■ EXERCISE INSTRUCTIONS
Without copying any picture, transcribe exactly the lines of the data below from the one containing "GPODisplayName : Workstation Admins" through the one containing "The residents of".

■ AVAILABLE DATA
+ + + + + + +

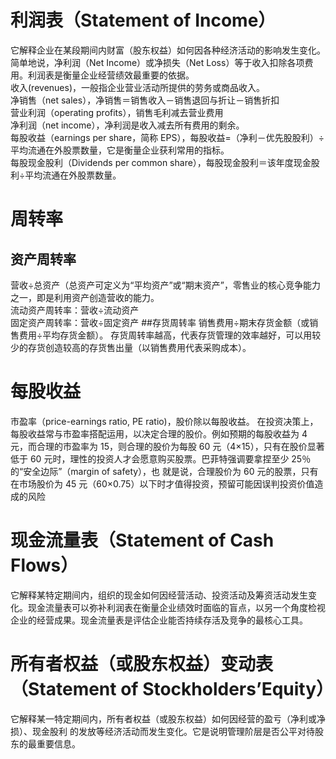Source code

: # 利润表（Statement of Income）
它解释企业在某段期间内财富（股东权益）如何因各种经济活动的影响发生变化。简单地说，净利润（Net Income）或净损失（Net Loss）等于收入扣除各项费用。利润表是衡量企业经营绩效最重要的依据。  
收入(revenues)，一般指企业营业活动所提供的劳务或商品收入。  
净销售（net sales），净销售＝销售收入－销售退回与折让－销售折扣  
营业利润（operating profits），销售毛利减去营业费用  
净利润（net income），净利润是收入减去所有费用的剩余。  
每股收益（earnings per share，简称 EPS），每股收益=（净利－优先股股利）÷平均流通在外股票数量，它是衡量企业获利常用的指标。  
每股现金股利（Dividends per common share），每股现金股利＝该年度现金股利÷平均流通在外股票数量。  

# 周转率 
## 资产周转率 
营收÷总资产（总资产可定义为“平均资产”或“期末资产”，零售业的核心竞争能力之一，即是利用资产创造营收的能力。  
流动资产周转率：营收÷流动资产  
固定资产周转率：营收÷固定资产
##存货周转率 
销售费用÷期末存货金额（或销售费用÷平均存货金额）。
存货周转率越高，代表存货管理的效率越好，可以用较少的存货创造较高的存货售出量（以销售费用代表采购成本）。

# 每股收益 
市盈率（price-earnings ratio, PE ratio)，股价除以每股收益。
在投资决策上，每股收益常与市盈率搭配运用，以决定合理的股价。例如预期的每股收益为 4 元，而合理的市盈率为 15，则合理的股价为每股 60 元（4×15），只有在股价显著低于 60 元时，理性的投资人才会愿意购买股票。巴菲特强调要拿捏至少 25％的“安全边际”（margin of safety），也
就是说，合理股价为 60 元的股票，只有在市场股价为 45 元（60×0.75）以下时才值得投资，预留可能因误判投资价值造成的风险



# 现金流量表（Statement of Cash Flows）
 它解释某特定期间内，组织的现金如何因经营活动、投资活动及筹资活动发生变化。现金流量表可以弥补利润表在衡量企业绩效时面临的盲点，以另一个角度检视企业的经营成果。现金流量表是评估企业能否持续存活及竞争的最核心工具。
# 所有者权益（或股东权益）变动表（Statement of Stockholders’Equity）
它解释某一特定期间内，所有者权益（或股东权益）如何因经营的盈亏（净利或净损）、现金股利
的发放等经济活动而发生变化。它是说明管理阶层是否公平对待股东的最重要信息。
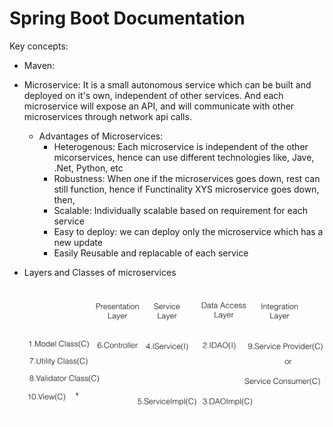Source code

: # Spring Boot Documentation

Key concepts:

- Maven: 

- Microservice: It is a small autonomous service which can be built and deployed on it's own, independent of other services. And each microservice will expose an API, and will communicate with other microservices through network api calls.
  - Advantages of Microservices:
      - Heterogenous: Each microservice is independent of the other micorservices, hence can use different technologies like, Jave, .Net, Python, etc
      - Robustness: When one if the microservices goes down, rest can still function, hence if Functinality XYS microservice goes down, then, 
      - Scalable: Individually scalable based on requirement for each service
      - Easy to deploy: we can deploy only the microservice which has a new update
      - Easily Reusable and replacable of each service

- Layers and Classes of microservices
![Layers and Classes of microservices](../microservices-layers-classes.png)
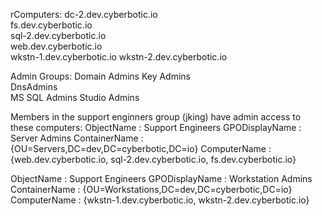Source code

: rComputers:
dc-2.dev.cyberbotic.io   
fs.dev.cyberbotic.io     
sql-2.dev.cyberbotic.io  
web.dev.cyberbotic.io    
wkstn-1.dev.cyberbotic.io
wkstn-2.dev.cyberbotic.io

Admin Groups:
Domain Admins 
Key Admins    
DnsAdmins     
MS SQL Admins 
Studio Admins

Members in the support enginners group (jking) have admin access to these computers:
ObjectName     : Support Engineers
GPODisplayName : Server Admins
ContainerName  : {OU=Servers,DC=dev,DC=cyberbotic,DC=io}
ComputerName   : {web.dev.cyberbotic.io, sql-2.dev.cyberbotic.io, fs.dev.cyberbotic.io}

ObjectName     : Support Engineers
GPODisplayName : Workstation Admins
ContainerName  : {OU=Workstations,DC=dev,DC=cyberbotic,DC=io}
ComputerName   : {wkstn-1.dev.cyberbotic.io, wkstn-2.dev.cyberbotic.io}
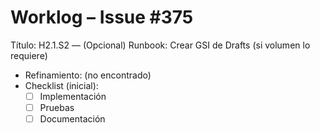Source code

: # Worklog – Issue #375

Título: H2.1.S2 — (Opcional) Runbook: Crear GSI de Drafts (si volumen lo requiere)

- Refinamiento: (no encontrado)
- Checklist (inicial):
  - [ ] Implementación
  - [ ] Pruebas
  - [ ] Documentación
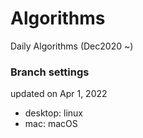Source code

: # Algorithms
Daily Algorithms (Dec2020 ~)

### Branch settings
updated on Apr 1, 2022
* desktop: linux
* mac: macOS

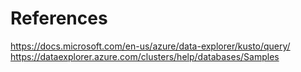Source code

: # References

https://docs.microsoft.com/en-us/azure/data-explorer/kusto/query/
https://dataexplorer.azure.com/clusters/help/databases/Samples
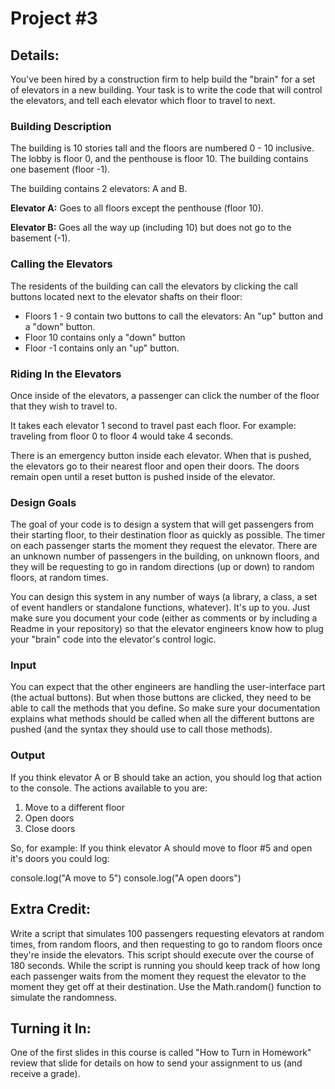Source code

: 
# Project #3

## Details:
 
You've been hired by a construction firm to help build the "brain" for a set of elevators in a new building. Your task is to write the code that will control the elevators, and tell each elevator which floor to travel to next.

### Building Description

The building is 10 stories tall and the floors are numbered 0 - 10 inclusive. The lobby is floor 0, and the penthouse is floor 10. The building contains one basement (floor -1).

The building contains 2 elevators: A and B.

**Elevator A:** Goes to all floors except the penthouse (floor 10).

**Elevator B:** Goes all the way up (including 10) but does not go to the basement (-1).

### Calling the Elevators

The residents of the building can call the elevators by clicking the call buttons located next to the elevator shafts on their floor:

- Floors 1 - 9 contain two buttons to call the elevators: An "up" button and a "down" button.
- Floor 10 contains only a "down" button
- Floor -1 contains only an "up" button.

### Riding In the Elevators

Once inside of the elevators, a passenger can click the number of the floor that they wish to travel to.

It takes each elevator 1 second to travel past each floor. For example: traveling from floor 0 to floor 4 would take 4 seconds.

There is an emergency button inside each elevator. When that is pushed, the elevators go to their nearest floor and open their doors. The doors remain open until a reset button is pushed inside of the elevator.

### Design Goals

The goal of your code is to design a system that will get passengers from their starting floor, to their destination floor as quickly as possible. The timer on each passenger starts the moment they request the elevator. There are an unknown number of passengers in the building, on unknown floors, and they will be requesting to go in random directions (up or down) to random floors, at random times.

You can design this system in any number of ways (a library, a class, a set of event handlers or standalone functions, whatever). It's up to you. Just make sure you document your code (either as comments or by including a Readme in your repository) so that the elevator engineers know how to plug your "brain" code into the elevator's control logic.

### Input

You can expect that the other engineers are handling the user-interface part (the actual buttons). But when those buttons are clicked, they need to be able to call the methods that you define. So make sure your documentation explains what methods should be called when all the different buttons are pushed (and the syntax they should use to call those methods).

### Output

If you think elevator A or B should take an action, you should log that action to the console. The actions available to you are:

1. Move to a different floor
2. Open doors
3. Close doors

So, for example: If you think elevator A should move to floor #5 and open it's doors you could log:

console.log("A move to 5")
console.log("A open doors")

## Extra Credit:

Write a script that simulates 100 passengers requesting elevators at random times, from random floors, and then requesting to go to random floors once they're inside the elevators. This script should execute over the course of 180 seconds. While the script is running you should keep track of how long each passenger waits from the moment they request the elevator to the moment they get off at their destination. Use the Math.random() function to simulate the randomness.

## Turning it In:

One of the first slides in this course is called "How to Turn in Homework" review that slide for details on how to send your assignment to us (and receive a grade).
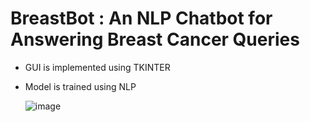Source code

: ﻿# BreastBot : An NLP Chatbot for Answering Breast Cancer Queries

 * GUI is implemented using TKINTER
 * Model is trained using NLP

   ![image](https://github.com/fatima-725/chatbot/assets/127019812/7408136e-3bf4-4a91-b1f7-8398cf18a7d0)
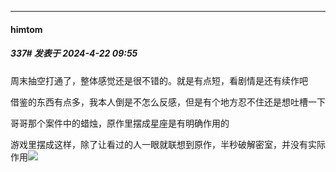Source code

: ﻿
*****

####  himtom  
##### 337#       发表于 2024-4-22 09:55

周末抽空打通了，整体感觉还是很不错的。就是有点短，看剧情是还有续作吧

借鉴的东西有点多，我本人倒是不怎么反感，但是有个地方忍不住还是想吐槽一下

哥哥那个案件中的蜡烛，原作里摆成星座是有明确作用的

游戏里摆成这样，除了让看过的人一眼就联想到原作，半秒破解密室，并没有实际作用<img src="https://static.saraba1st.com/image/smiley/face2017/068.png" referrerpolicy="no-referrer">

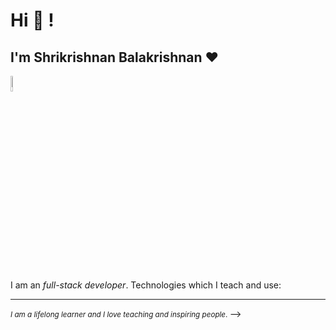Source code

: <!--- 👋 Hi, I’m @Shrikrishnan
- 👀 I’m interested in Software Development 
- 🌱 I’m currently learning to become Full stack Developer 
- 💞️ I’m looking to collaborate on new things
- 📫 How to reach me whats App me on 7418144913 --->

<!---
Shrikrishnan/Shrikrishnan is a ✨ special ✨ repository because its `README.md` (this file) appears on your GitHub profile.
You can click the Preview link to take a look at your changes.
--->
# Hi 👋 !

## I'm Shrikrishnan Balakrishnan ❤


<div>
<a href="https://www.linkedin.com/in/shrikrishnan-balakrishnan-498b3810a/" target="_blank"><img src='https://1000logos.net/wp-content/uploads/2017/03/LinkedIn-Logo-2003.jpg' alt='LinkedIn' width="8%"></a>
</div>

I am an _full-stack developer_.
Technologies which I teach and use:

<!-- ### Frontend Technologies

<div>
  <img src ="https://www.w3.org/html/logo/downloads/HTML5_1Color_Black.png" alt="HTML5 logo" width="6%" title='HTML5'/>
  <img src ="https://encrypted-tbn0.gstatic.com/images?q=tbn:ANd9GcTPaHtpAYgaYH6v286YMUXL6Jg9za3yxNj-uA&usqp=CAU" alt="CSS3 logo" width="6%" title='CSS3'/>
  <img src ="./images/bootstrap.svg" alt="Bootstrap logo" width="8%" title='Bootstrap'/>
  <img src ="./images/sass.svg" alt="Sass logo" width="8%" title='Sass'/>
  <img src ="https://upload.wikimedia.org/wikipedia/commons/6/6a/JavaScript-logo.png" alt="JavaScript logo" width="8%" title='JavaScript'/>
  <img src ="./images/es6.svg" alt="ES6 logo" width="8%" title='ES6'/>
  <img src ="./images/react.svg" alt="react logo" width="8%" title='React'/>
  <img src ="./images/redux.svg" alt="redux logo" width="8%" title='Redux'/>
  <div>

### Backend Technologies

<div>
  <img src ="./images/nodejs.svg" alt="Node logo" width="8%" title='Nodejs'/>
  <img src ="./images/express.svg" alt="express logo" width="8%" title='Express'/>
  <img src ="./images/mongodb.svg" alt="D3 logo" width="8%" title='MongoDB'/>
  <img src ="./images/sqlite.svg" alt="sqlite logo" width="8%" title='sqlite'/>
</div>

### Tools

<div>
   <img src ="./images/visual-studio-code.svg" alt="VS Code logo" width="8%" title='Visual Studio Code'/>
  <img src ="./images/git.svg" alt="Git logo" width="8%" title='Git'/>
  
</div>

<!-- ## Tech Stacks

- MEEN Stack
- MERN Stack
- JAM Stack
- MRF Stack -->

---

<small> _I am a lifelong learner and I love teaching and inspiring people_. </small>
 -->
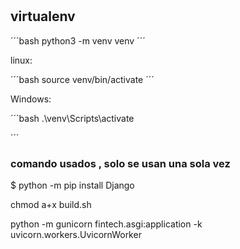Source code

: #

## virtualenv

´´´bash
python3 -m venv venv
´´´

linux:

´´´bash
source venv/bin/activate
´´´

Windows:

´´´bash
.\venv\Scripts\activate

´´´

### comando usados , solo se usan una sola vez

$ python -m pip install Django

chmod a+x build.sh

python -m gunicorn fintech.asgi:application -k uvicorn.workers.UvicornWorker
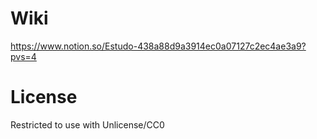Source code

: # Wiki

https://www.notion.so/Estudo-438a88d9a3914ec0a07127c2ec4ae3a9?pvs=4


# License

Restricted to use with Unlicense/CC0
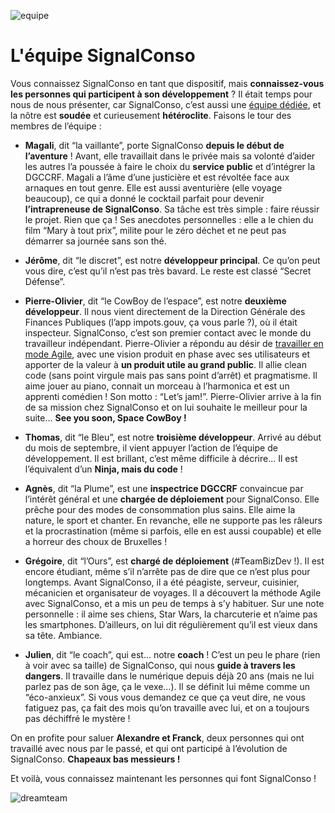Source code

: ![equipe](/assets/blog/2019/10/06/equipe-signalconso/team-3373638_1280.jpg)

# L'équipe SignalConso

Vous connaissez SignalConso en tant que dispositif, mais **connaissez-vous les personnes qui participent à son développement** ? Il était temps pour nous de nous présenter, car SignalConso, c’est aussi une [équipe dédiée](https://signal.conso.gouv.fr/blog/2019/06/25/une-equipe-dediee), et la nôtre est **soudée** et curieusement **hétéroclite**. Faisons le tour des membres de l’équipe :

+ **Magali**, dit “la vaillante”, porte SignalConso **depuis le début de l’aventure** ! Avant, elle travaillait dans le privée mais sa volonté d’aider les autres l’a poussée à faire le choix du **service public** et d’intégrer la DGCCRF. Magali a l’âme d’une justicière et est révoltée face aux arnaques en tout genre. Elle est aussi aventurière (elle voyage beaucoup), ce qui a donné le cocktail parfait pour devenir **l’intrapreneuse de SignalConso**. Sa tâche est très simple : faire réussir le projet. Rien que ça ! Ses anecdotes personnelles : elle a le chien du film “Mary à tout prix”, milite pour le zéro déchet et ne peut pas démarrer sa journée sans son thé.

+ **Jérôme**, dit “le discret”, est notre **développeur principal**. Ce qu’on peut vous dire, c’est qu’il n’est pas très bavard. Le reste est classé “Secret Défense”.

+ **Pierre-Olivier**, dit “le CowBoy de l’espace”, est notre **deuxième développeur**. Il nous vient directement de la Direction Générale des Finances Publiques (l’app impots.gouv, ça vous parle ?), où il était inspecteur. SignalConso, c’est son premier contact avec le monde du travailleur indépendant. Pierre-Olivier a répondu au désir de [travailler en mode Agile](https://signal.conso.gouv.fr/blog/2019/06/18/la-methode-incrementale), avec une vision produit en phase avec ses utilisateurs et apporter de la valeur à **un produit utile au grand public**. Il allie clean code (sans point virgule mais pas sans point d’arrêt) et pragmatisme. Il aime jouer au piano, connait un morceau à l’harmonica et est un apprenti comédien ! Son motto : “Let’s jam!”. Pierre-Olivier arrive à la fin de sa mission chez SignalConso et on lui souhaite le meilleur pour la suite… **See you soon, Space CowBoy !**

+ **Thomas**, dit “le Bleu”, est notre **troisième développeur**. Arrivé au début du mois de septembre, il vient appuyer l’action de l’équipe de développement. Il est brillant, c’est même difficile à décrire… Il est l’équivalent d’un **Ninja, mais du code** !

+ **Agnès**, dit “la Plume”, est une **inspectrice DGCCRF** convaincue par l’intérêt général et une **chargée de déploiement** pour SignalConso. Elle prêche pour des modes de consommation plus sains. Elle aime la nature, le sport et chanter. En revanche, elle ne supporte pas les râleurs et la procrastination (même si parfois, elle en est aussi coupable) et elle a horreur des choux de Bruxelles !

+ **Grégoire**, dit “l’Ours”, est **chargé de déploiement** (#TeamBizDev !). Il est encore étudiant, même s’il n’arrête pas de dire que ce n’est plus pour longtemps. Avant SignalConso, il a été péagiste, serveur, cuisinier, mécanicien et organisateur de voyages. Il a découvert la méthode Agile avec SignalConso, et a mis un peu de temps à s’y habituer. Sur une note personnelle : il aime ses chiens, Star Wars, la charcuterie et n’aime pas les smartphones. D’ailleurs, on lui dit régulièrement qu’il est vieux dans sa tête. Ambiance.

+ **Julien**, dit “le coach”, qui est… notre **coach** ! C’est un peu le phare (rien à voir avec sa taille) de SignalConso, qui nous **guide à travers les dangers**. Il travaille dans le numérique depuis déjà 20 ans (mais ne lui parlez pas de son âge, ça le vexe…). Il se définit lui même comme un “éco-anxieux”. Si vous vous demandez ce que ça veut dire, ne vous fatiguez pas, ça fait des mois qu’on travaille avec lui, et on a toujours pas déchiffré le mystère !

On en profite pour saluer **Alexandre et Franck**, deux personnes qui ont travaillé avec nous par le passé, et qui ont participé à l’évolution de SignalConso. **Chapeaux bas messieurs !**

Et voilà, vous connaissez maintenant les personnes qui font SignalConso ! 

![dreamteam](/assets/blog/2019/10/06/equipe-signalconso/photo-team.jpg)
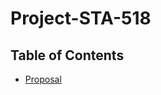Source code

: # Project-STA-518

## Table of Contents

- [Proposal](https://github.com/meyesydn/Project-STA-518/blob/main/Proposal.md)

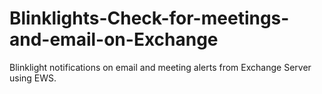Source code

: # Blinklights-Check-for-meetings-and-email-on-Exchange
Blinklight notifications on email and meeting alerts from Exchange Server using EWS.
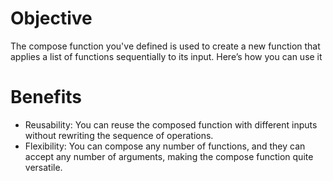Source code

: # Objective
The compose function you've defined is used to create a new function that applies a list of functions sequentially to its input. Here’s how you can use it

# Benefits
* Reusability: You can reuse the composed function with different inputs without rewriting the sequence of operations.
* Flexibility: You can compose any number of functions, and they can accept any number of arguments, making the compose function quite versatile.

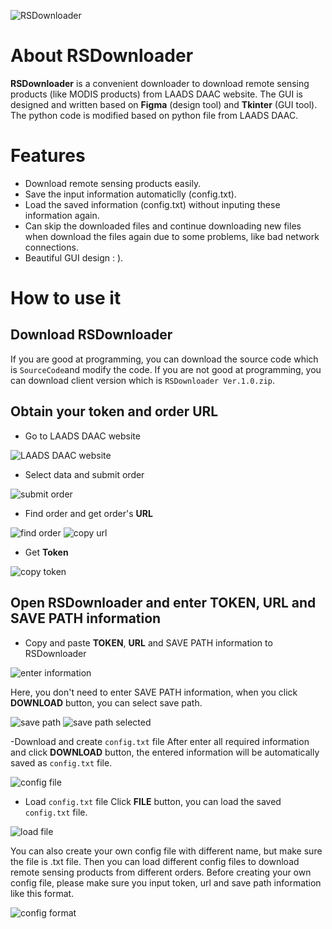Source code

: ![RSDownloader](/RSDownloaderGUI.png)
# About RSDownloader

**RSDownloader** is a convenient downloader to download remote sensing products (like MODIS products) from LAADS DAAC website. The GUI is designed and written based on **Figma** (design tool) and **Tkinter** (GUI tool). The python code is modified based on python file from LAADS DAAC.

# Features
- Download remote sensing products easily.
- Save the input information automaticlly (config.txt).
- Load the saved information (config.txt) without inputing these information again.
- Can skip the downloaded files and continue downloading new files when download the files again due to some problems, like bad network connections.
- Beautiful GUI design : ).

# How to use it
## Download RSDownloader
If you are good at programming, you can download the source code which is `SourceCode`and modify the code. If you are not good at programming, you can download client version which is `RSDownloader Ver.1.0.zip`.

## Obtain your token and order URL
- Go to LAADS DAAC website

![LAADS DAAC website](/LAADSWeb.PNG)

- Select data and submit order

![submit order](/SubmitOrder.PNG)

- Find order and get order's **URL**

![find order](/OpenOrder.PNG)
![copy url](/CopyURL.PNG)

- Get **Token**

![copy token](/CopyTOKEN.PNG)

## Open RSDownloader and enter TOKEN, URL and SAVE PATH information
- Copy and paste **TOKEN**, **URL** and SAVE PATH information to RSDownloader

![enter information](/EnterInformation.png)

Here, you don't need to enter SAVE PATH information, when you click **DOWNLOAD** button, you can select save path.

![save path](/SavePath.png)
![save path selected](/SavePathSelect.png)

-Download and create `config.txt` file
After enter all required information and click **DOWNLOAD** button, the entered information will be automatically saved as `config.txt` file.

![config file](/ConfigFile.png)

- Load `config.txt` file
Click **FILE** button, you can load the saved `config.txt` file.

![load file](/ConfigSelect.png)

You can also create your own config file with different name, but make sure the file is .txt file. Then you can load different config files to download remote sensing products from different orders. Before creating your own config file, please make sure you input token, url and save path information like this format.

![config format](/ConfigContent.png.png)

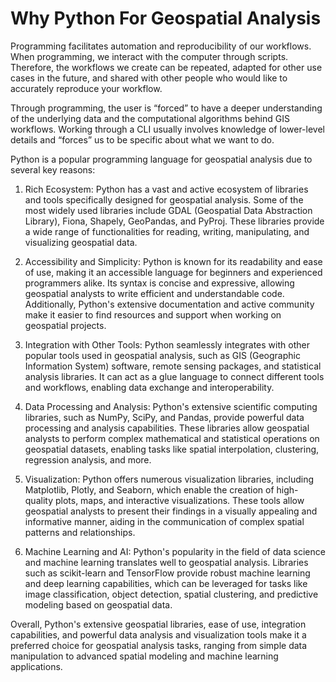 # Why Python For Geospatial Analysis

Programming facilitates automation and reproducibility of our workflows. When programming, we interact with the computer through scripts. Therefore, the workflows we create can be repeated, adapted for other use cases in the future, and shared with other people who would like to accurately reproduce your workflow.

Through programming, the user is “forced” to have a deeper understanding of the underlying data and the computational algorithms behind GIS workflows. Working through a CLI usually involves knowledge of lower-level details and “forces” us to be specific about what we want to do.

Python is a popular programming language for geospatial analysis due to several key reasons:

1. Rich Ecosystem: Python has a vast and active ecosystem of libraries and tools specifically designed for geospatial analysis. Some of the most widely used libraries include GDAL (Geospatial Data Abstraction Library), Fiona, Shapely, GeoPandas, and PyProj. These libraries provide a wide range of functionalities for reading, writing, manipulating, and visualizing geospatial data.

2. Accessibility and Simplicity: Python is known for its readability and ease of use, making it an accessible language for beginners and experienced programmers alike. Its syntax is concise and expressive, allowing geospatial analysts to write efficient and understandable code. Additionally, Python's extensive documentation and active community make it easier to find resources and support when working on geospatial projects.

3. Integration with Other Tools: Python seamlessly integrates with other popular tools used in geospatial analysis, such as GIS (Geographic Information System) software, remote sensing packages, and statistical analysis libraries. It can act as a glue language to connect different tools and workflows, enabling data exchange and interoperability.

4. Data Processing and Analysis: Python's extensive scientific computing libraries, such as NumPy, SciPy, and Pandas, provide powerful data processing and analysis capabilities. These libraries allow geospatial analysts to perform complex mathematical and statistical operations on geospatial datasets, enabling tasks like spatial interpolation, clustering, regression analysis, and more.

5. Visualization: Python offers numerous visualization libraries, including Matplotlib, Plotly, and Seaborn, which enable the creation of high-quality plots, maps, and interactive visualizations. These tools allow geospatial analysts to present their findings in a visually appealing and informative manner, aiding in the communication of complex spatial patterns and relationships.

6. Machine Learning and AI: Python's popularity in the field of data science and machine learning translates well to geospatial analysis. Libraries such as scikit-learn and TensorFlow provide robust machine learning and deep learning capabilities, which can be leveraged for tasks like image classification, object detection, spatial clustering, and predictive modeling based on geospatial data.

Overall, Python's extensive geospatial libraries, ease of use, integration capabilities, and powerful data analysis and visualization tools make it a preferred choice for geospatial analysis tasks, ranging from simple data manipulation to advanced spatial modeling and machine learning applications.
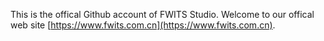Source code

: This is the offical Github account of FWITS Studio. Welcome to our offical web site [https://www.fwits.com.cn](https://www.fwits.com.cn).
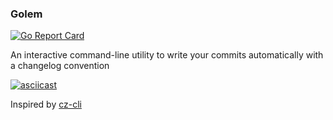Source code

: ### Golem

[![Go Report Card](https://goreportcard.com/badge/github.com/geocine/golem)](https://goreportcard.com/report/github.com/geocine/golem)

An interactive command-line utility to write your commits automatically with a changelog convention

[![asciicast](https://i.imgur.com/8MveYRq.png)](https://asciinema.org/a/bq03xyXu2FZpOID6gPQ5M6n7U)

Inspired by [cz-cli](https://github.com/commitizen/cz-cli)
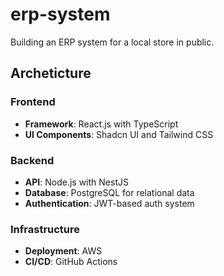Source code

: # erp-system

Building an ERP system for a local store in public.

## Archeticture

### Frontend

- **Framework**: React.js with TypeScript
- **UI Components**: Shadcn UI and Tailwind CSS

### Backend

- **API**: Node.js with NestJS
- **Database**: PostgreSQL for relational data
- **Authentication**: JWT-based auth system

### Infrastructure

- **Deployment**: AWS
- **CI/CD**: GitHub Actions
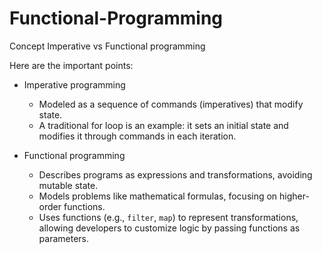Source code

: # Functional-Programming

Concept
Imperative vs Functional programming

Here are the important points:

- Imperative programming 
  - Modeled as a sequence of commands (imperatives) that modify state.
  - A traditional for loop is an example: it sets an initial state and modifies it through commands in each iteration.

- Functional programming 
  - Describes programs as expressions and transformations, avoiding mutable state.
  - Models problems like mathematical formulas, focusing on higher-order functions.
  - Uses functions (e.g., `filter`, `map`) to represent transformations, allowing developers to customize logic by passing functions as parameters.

+ + + + + + +

■ EXERCISE ANSWER
GPODisplayName : Workstation Admins
ContainerName  : {OU=Workstations,DC=dev,DC=cyberbotic,DC=io}
ComputerName   : {wkstn-1.dev.cyberbotic.io, wkstn-2.dev.cyberbotic.io}
Source code

: # Worklog – Issue #375

Título: H2.1.S2 — (Opcional) Runbook: Crear GSI de Drafts (si volumen lo requiere)

- Refinamiento: (no encontrado)
- Checklist (inicial):
  - [ ] Implementación
  - [ ] Pruebas
  - [ ] Documentación
Source code

: # Algorithms
Daily Algorithms (Dec2020 ~)

### Branch settings
updated on Apr 1, 2022
* desktop: linux
* mac: macOS

Source code

: # References

https://docs.microsoft.com/en-us/azure/data-explorer/kusto/query/
https://dataexplorer.azure.com/clusters/help/databases/Samples
Source code

: 
# Project #3

## Details:
 
You've been hired by a construction firm to help build the "brain" for a set of elevators in a new building. Your task is to write the code that will control the elevators, and tell each elevator which floor to travel to next.

### Building Description

The building is 10 stories tall and the floors are numbered 0 - 10 inclusive. The lobby is floor 0, and the penthouse is floor 10. The building contains one basement (floor -1).

The building contains 2 elevators: A and B.

**Elevator A:** Goes to all floors except the penthouse (floor 10).

**Elevator B:** Goes all the way up (including 10) but does not go to the basement (-1).

### Calling the Elevators

The residents of the building can call the elevators by clicking the call buttons located next to the elevator shafts on their floor:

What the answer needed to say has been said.